Surface trade set NAFTA record in 2011

user-gravatar Headshot


Surface transportation trade between the United States and its North American Free Trade Agreement partners Canada and Mexico increased by 14.3 percent in 2011 compared to 2010, valued at $904 billion in 2011, according to the Bureau of Transportation Statistics of the U.S. Department of Transportation. The 14.3 percent increase in trade was the third-largest year-to-year increase for the years covered by these data. The $904 billion in U.S.-NAFTA trade was the highest amount since NAFTA went into effect in 1994.

BTS, a part of the Research and Innovative Technology Administration, reported that total North American surface transportation imports increased by 13.8 percent in 2011 from 2010, and exports increased by 14.8 percent during the same period. Total North American surface transportation trade is up by 42.0 percent since 2009 when U.S.-NAFTA trade fell to a recent low during the last recession.
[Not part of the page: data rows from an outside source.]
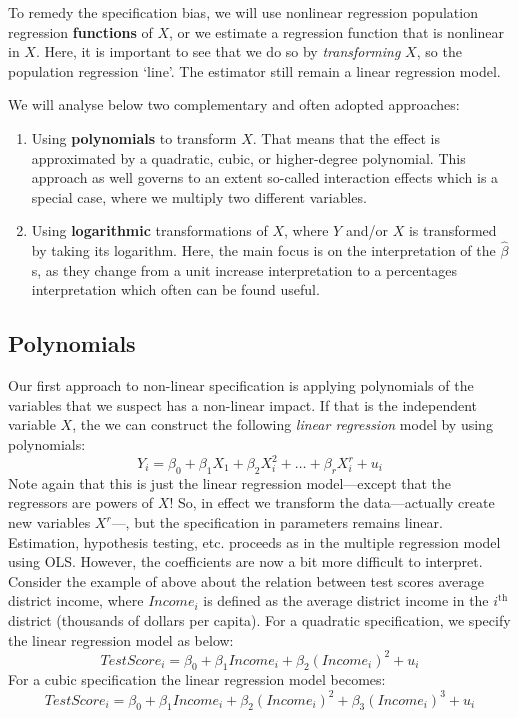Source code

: \documentclass[
]{book}
\providecommand{\tightlist}{%
  \setlength{\itemsep}{0pt}\setlength{\parskip}{0pt}}
\begin{document}
To remedy the specification bias, we will use nonlinear regression population regression \textbf{functions} of \(X\), or we estimate a regression function that is nonlinear in \(X\). Here, it is important to see that we do so by \emph{transforming} \(X\), so the population regression `line'. The estimator still remain a linear regression model.

We will analyse below two complementary and often adopted approaches:

\begin{enumerate}
\def\labelenumi{\arabic{enumi}.}
\tightlist
\item
  Using \textbf{polynomials} to transform \(X\). That means that the effect is approximated by a quadratic, cubic, or higher-degree polynomial. This approach as well governs to an extent so-called interaction effects which is a special case, where we multiply two different variables.
\item
  Using \textbf{logarithmic} transformations of \(X\), where \(Y\) and/or \(X\) is transformed by taking its logarithm. Here, the main focus is on the interpretation of the \(\hat{\beta}\)s, as they change from a unit increase interpretation to a percentages interpretation which often can be found useful.
\end{enumerate}

\hypertarget{polynomials}{%
\subsection{Polynomials}\label{polynomials}}

Our first approach to non-linear specification is applying polynomials of the variables that we suspect has a non-linear impact. If that is the independent variable \(X\), the we can construct the following \emph{linear regression} model by using polynomials:
\begin{equation}
Y_i = \beta_0 + \beta_1 X_1 + \beta_2 X^2_i + \ldots + \beta_r X_i^r + u_i
\label{eq:poly}
\end{equation}
Note again that this is just the linear regression model---except that the regressors are powers of \(X\)! So, in effect we transform the data---actually create new variables \(X^r\)---, but the specification in parameters remains linear. Estimation, hypothesis testing, etc. proceeds as in the multiple regression model using OLS. However, the coefficients are now a bit more difficult to interpret. Consider the example of above about the relation between test scores average district income, where \(Income_i\) is defined as the average district income in the \(i^{\mathrm{th}}\) district (thousands of dollars per capita). For a quadratic specification, we specify the linear regression model as below:
\begin{equation}
TestScore_i = \beta_0 + \beta_1 Income_i + \beta_2 (Income_i)^2 + u_i
\end{equation}
For a cubic specification the linear regression model becomes:
\begin{equation}
TestScore_i = \beta_0 + \beta_1 Income_i + \beta_2 (Income_i)^2 +
\beta_3 (Income_i)^3 + u_i
\end{equation}
\end{document}
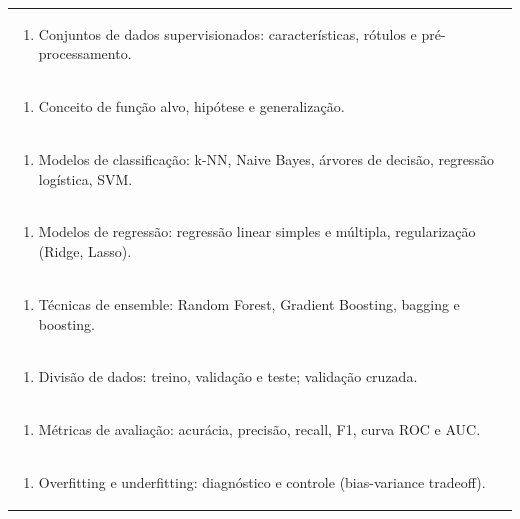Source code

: \documentclass[11pt]{article}
\begin{document}
\begin{center}
\begin{longtable}{|p{4cm}|p{4cm}|p{4cm}|p{4cm}|}
\multicolumn{4}{|p{\dimexpr 16cm + 6\tabcolsep\relax}|}{\begin{enumerate}[start=2]\item Conjuntos de dados supervisionados: características, rótulos e pré-processamento.\end{enumerate}}\\
\multicolumn{4}{|p{\dimexpr 16cm + 6\tabcolsep\relax}|}{\begin{enumerate}[start=3]\item Conceito de função alvo, hipótese e generalização.\end{enumerate}}\\
\multicolumn{4}{|p{\dimexpr 16cm + 6\tabcolsep\relax}|}{\begin{enumerate}[start=4]\item Modelos de classificação: k-NN, Naive Bayes, árvores de decisão, regressão logística, SVM.\end{enumerate}}\\
\multicolumn{4}{|p{\dimexpr 16cm + 6\tabcolsep\relax}|}{\begin{enumerate}[start=5]\item Modelos de regressão: regressão linear simples e múltipla, regularização (Ridge, Lasso).\end{enumerate}}\\
\multicolumn{4}{|p{\dimexpr 16cm + 6\tabcolsep\relax}|}{\begin{enumerate}[start=6]\item Técnicas de ensemble: Random Forest, Gradient Boosting, bagging e boosting.\end{enumerate}}\\
\multicolumn{4}{|p{\dimexpr 16cm + 6\tabcolsep\relax}|}{\begin{enumerate}[start=7]\item Divisão de dados: treino, validação e teste; validação cruzada.\end{enumerate}}\\
\multicolumn{4}{|p{\dimexpr 16cm + 6\tabcolsep\relax}|}{\begin{enumerate}[start=8]\item Métricas de avaliação: acurácia, precisão, recall, F1, curva ROC e AUC.\end{enumerate}}\\
\multicolumn{4}{|p{\dimexpr 16cm + 6\tabcolsep\relax}|}{\begin{enumerate}[start=9]\item Overfitting e underfitting: diagnóstico e controle (bias-variance tradeoff).\end{enumerate}}\\

\end{longtable}
\end{center}
\end{document}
In 2009, U.S.-NAFTA trade dropped by 23.3 percent from the previous year.

U.S. land trade with Mexico declined less following the recession of 2008-2009 than did trade with Canada, and it rebounded faster. U.S.-Mexico land trade declined 14.4 percent in 2009 from 2008, then increased by 46.3 percent in the next two years to reach a level in 2011 that was 25.3 percent higher than in 2008. U.S.-Canada land trade declined 28.1 percent in 2009 from 2008, then increased by 39.2 percent in the next two years to reach a level in 2011 that was virtually unchanged from 2008.

As a result, U.S.-Mexico trade comprised 40.6 percent of North American surface freight in 2011, compared to 35.3 percent in 2008. In 2011, 85.5 percent of U.S. merchandise trade by value with Canada and Mexico moved on land.